### YOUR TASK
Print each line from the start of the records below up through the line where "## Features" is found, exactly as given.

------ DATA IN THIS EXERCISE

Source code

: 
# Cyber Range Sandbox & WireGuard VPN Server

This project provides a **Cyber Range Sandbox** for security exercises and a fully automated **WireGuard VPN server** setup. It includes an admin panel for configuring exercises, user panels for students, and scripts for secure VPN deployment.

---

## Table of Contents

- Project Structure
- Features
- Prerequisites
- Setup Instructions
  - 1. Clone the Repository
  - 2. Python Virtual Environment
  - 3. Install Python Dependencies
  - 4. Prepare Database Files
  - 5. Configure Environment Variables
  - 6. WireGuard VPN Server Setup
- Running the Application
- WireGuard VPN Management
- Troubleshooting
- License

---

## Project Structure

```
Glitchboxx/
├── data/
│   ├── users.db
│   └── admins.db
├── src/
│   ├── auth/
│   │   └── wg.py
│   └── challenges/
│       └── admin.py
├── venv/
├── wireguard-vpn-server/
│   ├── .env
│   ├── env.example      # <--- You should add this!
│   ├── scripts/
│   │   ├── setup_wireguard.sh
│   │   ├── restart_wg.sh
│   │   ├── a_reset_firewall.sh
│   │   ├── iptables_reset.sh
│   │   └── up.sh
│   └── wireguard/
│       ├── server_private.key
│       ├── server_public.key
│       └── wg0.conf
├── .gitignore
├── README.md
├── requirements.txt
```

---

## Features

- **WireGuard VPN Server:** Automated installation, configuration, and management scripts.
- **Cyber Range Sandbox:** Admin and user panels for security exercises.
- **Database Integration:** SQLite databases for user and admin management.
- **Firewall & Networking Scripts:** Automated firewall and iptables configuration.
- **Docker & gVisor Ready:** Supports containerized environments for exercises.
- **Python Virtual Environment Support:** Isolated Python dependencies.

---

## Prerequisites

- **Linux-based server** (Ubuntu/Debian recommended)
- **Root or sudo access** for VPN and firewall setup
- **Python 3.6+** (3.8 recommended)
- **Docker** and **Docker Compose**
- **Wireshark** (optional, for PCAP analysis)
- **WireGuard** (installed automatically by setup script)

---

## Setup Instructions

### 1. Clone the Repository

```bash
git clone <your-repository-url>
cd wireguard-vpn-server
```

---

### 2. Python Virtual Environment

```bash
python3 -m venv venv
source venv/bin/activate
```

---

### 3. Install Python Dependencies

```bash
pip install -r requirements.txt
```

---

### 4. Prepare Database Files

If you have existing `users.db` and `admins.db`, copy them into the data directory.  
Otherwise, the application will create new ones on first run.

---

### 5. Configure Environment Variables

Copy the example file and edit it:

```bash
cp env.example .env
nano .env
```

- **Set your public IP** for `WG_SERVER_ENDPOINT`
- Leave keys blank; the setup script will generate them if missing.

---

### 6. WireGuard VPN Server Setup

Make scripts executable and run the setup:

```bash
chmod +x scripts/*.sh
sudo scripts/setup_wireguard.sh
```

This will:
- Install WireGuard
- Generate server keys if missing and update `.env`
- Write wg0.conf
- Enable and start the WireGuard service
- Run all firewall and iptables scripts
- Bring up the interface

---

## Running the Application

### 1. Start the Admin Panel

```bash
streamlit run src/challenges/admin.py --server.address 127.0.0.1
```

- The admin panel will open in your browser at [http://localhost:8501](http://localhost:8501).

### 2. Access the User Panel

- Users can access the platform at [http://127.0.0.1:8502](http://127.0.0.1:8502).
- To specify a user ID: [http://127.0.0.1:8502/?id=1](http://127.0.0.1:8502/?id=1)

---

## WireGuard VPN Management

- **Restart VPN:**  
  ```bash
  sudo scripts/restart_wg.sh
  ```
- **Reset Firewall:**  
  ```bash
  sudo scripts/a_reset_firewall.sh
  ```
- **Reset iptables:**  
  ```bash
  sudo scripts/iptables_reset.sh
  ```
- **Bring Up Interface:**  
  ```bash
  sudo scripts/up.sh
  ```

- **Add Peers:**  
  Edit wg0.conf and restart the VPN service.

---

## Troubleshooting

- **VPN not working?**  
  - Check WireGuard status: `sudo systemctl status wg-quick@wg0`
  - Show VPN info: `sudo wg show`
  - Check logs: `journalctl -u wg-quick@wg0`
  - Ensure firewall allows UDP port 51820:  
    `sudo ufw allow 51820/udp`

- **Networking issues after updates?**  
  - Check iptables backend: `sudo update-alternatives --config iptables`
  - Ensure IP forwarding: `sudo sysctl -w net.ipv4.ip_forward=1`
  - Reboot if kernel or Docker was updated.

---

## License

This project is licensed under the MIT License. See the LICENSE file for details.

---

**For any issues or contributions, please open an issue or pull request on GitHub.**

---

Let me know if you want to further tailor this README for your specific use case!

------------

### OUTPUT
Source code

: 
# Cyber Range Sandbox & WireGuard VPN Server

This project provides a **Cyber Range Sandbox** for security exercises and a fully automated **WireGuard VPN server** setup. It includes an admin panel for configuring exercises, user panels for students, and scripts for secure VPN deployment.

---

## Table of Contents

- Project Structure
- Features
- Prerequisites
- Setup Instructions
  - 1. Clone the Repository
  - 2. Python Virtual Environment
  - 3. Install Python Dependencies
  - 4. Prepare Database Files
  - 5. Configure Environment Variables
  - 6. WireGuard VPN Server Setup
- Running the Application
- WireGuard VPN Management
- Troubleshooting
- License

---

## Project Structure

```
Glitchboxx/
├── data/
│   ├── users.db
│   └── admins.db
├── src/
│   ├── auth/
│   │   └── wg.py
│   └── challenges/
│       └── admin.py
├── venv/
├── wireguard-vpn-server/
│   ├── .env
│   ├── env.example      # <--- You should add this!
│   ├── scripts/
│   │   ├── setup_wireguard.sh
│   │   ├── restart_wg.sh
│   │   ├── a_reset_firewall.sh
│   │   ├── iptables_reset.sh
│   │   └── up.sh
│   └── wireguard/
│       ├── server_private.key
│       ├── server_public.key
│       └── wg0.conf
├── .gitignore
├── README.md
├── requirements.txt
```

---

## Features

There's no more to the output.